The evening was cool and breezy and smelled of water sprinklers and meat fires, and after we played nine holes, we ate watermelon at the stand across the street while Tommy Dorsey’s “Song of India” moaned from a loudspeaker in the fork of an oak with its trunk painted white. Then I heard a pair of dual exhausts that were like none other—operatic, deep-throated, throbbing like the motorized equivalent of a classic ode, produced by Saber’s homemade mufflers and the oil he had set aflame inside them. He pulled his heap to the curb and got out wearing jeans and a white T-shirt and half-top boots with chains on them, combing his hair with both hands, affecting a confidence I suspected would crumble any second.

I was happy to see him. I couldn’t bear to think of Saber as a Benedict Arnold. People like Saber died on crosses or were lobotomized but were never compromised or absorbed by the herd.

“Thought y’all would be here,” he said, his eyes going from me to Valerie.

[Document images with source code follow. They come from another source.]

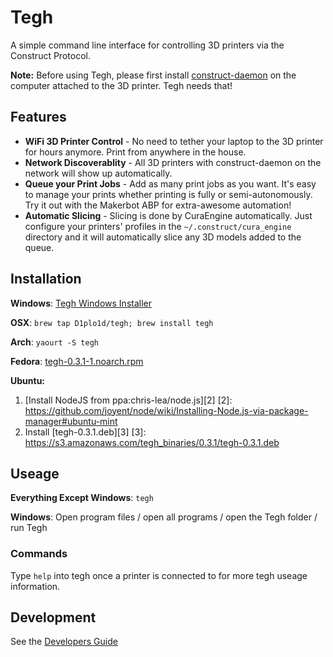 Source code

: # Tegh

A simple command line interface for controlling 3D printers via the Construct Protocol.

**Note:** Before using Tegh, please first install [construct-daemon](https://github.com/D1plo1d/construct-daemon) on the computer attached to the 3D printer. Tegh needs that!


## Features

* **WiFi 3D Printer Control** - No need to tether your laptop to the 3D printer for hours anymore. Print from anywhere in the house.
* **Network Discoverablity** - All 3D printers with construct-daemon on the network will show up automatically.
* **Queue your Print Jobs** - Add as many print jobs as you want. It's easy to manage your prints whether printing is fully or semi-autonomously. Try it out with the Makerbot ABP for extra-awesome automation!
* **Automatic Slicing** - Slicing is done by CuraEngine automatically. Just configure your printers' profiles in the `~/.construct/cura_engine` directory and it will automatically slice any 3D models added to the queue.


## Installation

**Windows**: [Tegh Windows Installer][1]

[1]:https://s3.amazonaws.com/tegh_binaries/0.3.1/tegh-0.3.1-setup.exe

**OSX**: `brew tap D1plo1d/tegh; brew install tegh`

**Arch**: `yaourt -S tegh`

**Fedora**: [tegh-0.3.1-1.noarch.rpm][2314]

[2314]:https://s3.amazonaws.com/tegh_binaries/0.3.1/tegh-0.3.1-1.noarch.rpm

**Ubuntu:**

1. [Install NodeJS from ppa:chris-lea/node.js][2]
[2]: https://github.com/joyent/node/wiki/Installing-Node.js-via-package-manager#ubuntu-mint
2. Install [tegh-0.3.1.deb][3]
[3]: https://s3.amazonaws.com/tegh_binaries/0.3.1/tegh-0.3.1.deb


## Useage

**Everything Except Windows**: `tegh`

**Windows**: Open program files / open all programs / open the Tegh folder / run Tegh

### Commands

Type `help` into tegh once a printer is connected to for more tegh useage information.


## Development

See the [Developers Guide](https://github.com/D1plo1d/tegh/wiki/Developers-Guide)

“This is Saber, Valerie,” I said.

“How you, Miss Valerie?” he said, sitting down at the picnic table.

“You don’t have to call me ‘miss.’?”

“I get it from Aaron.” His eyes went everywhere except on her face. Saber was a wreck around girls. One time he climbed out a second-floor window when a girl tried to drag him onto a dance floor.

“What happened to your arms?” Valerie said.

“Fell off the roof.” He folded his forearms and tried to cover the stripes on them. There was a fresh stripe on his cheek, the same shade of red as the ones on his arms, all of them the width of a belt. “I could stand some of that melon. Those are Hempstead melons. That’s the best kind.”